> [What the task asks]: Filter the entries for lines with the word "comme".

> [Records shown]:
□ □ □
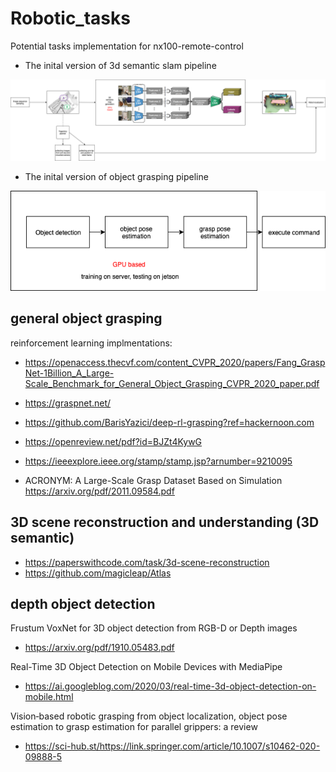 # Robotic_tasks
Potential tasks implementation for nx100-remote-control

- The inital version of 3d semantic slam pipeline

![plot](3d_map_local.png)

- The inital version of object grasping pipeline


![plot](grasp_pipeline.png)

## general object grasping
reinforcement learning implmentations:
- https://openaccess.thecvf.com/content_CVPR_2020/papers/Fang_GraspNet-1Billion_A_Large-Scale_Benchmark_for_General_Object_Grasping_CVPR_2020_paper.pdf
- https://graspnet.net/
- https://github.com/BarisYazici/deep-rl-grasping?ref=hackernoon.com
- https://openreview.net/pdf?id=BJZt4KywG
- https://ieeexplore.ieee.org/stamp/stamp.jsp?arnumber=9210095 

- ACRONYM: A Large-Scale Grasp Dataset Based on Simulation
https://arxiv.org/pdf/2011.09584.pdf

## 3D scene reconstruction and understanding (3D semantic)
 - https://paperswithcode.com/task/3d-scene-reconstruction
 - https://github.com/magicleap/Atlas
 
## depth object detection
Frustum VoxNet for 3D object detection from RGB-D or Depth images
- https://arxiv.org/pdf/1910.05483.pdf

Real-Time 3D Object Detection on Mobile Devices with MediaPipe
- https://ai.googleblog.com/2020/03/real-time-3d-object-detection-on-mobile.html

Vision‑based robotic grasping from object localization, object pose estimation to grasp estimation for parallel grippers: a review
- https://sci-hub.st/https://link.springer.com/article/10.1007/s10462-020-09888-5

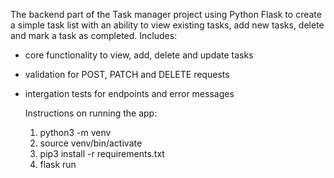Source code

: The backend part of the Task manager project using Python Flask to create a simple task list with an ability to view existing tasks, add new tasks, delete and mark a task as completed. 
Includes:
- core functionality to view, add, delete and update tasks
- validation for POST, PATCH and DELETE requests
- intergation tests for endpoints and error messages

  Instructions on running the app:
  1. python3 -m venv
  2. source  venv/bin/activate
  3. pip3 install -r requirements.txt
  4. flask run
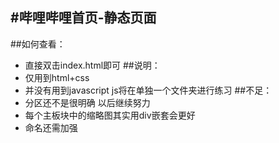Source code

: #哔哩哔哩首页-静态页面
----
##如何查看：
- 直接双击index.html即可
##说明：
- 仅用到html+css
- 并没有用到javascript js将在单独一个文件夹进行练习
##不足：
- 分区还不是很明确 以后继续努力
- 每个主板块中的缩略图其实用div嵌套会更好
- 命名还需加强
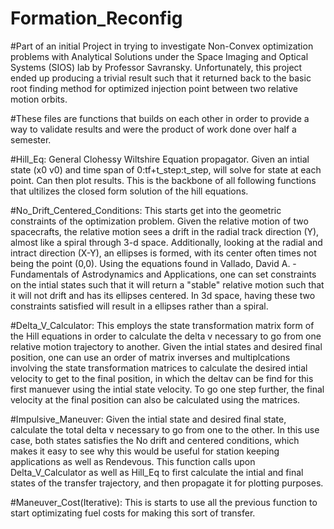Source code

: # Formation_Reconfig
#Part of an initial Project in trying to investigate Non-Convex optimization problems with Analytical Solutions under the Space Imaging and Optical Systems (SIOS) lab by Professor Savransky. Unfortunately, this project ended up producing a trivial result such that it returned back to the basic root finding method for optimized injection point between two relative motion orbits. 

#These files are functions that builds on each other in order to provide a way to validate results and were the product of work done over half a semester.

#Hill_Eq:
General Clohessy Wiltshire Equation propagator. Given an intial state (x0 v0) and time span of 0:tf+t_step:t_step, will solve for state at each point. Can then plot results. This is the backbone of all following functions that ultilizes the closed form solution of the hill equations.

#No_Drift_Centered_Conditions: 
This starts get into the geometric constraints of the optimization problem. Given the relative motion of two spacecrafts, the relative motion sees a drift in the radial track direction (Y), almost like a spiral through 3-d space. Additionally, looking at the radial and intract direction (X-Y), an ellipses is formed, with its center often times not being the point (0,0). Using the equations found in Vallado, David A. - Fundamentals of Astrodynamics and Applications, one can set constraints on the intial states such that it will return a "stable" relative motion such that it will not drift and has its ellipses centered. In 3d space, having these two constraints satisfied will result in a ellipses rather than a spiral. 

#Delta_V_Calculator:
This employs the state transformation matrix form of the Hill equations in order to calculate the delta v necessary to go from one relative motion trajectory to another. Given the intial states and desired final position, one can use an order of matrix inverses and multiplcations involving the state transformation matrices to calculate the desired intial velocity to get to the final position, in which the deltav can be find for this first manuever using the intial state velocity. To go one step further, the final velocity at the final position can also be calculated using the matrices.

#Impulsive_Maneuver:
Given the intial state and desired final state, calculate the total delta v necessary to go from one to the other. In this use case, both states satisfies the No drift and centered conditions, which makes it easy to see why this would be useful for station keeping applications as well as Rendevous. This function calls upon Delta_V_Calculator as well as Hill_Eq to first calculate the intial and final states of the transfer trajectory, and then propagate it for plotting purposes. 

#Maneuver_Cost(Iterative):
This is starts to use all the previous function to start optimizating fuel costs for making this sort of transfer. 
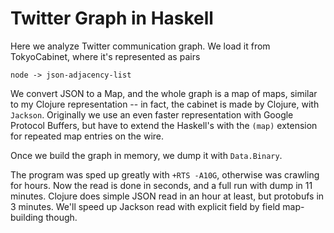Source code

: Twitter Graph in Haskell
========================

Here we analyze Twitter communication graph.  We load it from TokyoCabinet, where it's represented as pairs

	node -> json-adjacency-list
	
We convert JSON to a Map, and the whole graph is a map of maps, similar to my Clojure representation -- in fact, the cabinet is made by Clojure, with `Jackson`.  Originally we use an even faster representation with Google Protocol Buffers, but have to extend the Haskell's with the `(map)` extension for repeated map entries on the wire.  

Once we build the graph in memory, we dump it with `Data.Binary`.

The program was sped up greatly with `+RTS -A10G`, otherwise was crawling for hours.  Now the read is done in seconds, and a full run with dump in 11 minutes.  Clojure does simple JSON read in an hour at least, but protobufs in 3 minutes.  We'll speed up Jackson read with explicit field by field map-building though.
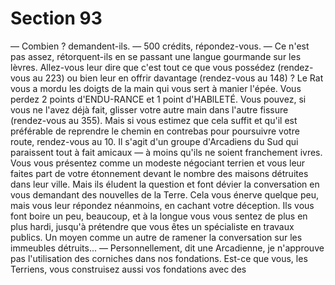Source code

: # Section 93

— Combien ? demandent-ils.
— 500 crédits, répondez-vous.
— Ce n'est pas assez, rétorquent-ils en se passant une langue
gourmande sur les lèvres. Allez-vous leur dire que c'est tout ce
que vous possédez (rendez-vous au 223) ou bien leur en offrir
davantage (rendez-vous au 148) ?
Le Rat vous a mordu les doigts de la main qui vous sert à manier
l'épée. Vous perdez 2 points d'ENDU-RANCE et 1 point
d'HABlLETÉ. Vous pouvez, si vous ne l'avez déjà fait, glisser
votre autre main dans l'autre fissure (rendez-vous au 355). Mais
si vous estimez que cela suffit et qu'il est préférable de reprendre
le chemin en contrebas pour poursuivre votre route, rendez-vous
au 10.
Il s'agit d'un groupe d'Arcadiens du Sud qui paraissent tout à fait
amicaux — à moins qu'ils ne soient franchement ivres. Vous vous
présentez comme un modeste négociant terrien et vous leur
faites part de votre étonnement devant le nombre des maisons
détruites dans leur ville. Mais ils éludent la question et font
dévier la conversation en vous demandant des nouvelles de la
Terre. Cela vous énerve quelque peu, mais vous leur répondez
néanmoins, en cachant votre déception. Ils vous font boire un
peu, beaucoup, et à la longue vous vous sentez de plus en plus
hardi, jusqu'à prétendre que vous êtes un spécialiste en travaux
publics. Un moyen comme un autre de ramener la conversation
sur les immeubles détruits...
— Personnellement, dit une Arcadienne, je n'approuve pas
l'utilisation des corniches dans nos fondations. Est-ce que vous,
les Terriens, vous construisez aussi vos fondations avec des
□ □ □
> [Finished exercise]:
présentez comme un modeste négociant terrien et vous leur
publics. Un moyen comme un autre de ramener la conversation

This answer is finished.